[Task item] In the records that follow, count the lines where the string "Knowledge" appears, and give the count with nothing added.

[Opening Excerpted data section]

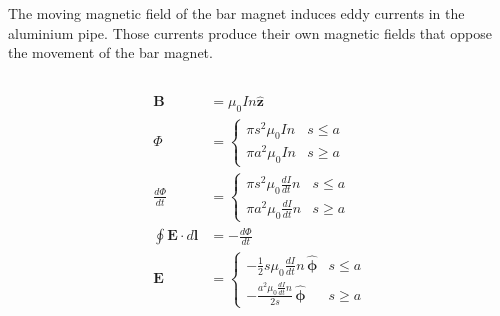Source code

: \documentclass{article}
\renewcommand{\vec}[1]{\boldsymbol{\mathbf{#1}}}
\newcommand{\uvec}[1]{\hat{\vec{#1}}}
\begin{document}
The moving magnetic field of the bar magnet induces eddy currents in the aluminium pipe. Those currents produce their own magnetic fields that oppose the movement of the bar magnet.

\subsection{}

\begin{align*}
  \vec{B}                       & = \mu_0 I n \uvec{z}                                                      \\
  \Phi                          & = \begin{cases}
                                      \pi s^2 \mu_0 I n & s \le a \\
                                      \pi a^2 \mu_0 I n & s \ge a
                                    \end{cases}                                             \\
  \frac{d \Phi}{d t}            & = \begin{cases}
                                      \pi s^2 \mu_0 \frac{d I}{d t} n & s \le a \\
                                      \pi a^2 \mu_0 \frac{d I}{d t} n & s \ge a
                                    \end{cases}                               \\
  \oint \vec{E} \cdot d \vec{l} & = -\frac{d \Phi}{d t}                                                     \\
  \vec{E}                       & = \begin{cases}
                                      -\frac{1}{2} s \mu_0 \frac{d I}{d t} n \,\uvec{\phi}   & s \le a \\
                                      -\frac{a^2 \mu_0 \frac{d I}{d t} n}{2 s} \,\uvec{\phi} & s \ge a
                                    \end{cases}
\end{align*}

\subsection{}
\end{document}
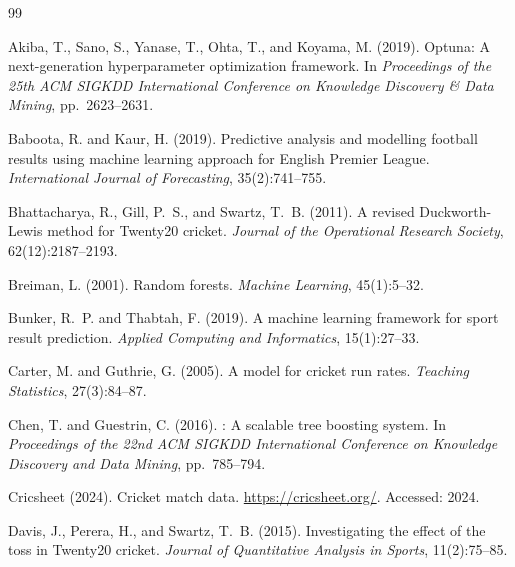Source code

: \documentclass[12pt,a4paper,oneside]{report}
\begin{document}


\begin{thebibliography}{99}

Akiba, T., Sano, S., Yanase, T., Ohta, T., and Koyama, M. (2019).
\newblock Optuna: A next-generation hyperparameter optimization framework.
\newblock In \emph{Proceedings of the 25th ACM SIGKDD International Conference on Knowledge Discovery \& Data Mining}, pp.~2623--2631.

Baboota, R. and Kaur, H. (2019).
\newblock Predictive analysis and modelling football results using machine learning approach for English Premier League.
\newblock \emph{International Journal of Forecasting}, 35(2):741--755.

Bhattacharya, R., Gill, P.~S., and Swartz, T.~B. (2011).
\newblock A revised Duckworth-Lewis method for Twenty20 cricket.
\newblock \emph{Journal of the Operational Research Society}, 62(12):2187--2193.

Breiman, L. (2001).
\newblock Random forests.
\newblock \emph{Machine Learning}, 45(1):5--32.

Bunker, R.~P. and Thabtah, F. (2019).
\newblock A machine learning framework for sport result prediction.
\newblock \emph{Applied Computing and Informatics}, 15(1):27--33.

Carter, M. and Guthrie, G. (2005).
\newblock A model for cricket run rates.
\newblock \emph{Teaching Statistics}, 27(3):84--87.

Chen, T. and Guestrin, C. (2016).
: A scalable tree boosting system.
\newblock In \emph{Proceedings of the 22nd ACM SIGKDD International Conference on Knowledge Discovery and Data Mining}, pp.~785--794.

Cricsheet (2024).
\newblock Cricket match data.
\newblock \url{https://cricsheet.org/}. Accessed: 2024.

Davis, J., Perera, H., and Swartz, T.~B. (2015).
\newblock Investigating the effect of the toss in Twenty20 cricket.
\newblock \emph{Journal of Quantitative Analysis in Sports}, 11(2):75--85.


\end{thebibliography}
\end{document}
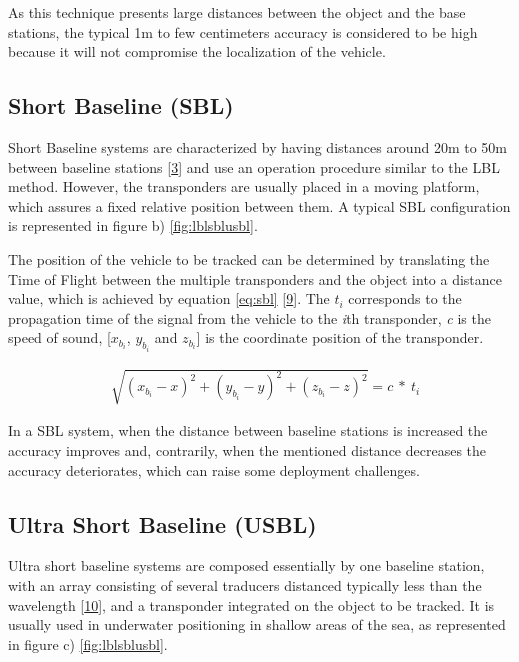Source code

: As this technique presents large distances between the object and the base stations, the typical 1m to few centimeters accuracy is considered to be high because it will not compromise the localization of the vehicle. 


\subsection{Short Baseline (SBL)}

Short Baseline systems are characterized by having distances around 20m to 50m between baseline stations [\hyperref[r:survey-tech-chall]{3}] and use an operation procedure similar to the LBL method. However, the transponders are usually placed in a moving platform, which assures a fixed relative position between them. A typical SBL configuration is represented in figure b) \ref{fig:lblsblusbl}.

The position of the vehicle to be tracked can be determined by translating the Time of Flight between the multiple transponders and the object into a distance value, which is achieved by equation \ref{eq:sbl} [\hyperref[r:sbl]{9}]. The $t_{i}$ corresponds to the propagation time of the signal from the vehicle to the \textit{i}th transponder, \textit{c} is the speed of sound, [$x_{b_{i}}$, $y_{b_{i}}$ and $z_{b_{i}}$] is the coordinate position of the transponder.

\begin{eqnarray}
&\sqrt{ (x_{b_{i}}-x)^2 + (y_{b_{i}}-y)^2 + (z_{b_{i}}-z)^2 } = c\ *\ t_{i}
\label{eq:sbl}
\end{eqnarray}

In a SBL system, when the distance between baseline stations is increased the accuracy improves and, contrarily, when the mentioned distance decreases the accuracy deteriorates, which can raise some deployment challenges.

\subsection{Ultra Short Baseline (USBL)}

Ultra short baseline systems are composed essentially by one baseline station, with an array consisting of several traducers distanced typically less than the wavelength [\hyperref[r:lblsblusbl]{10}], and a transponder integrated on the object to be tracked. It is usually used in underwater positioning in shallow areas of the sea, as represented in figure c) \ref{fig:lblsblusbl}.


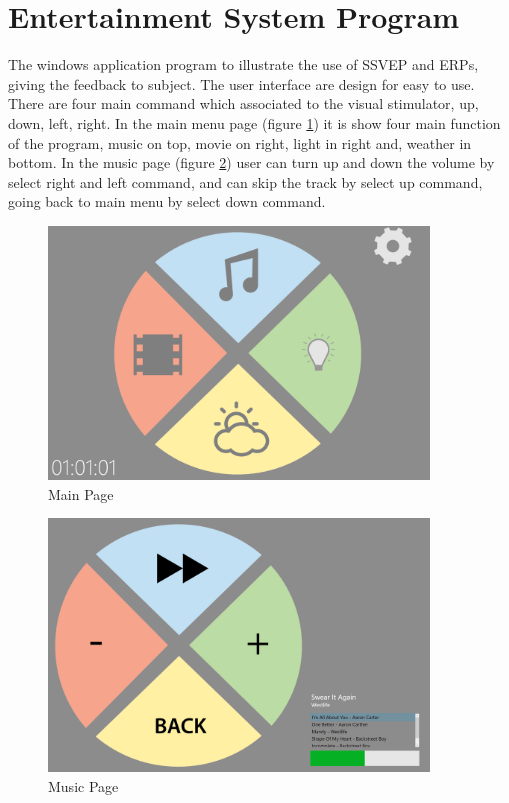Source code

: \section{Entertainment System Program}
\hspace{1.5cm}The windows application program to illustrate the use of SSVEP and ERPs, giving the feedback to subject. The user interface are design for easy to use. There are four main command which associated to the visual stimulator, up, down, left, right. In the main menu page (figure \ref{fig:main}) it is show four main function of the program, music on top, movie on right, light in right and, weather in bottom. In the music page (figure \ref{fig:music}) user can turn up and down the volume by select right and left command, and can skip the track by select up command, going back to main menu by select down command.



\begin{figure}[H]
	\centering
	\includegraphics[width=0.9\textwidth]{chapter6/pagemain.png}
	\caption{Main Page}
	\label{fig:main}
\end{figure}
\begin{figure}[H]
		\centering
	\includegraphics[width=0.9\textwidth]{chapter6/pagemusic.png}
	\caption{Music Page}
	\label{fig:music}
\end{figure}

[Closing Excerpted data section]

[Expected answer] 2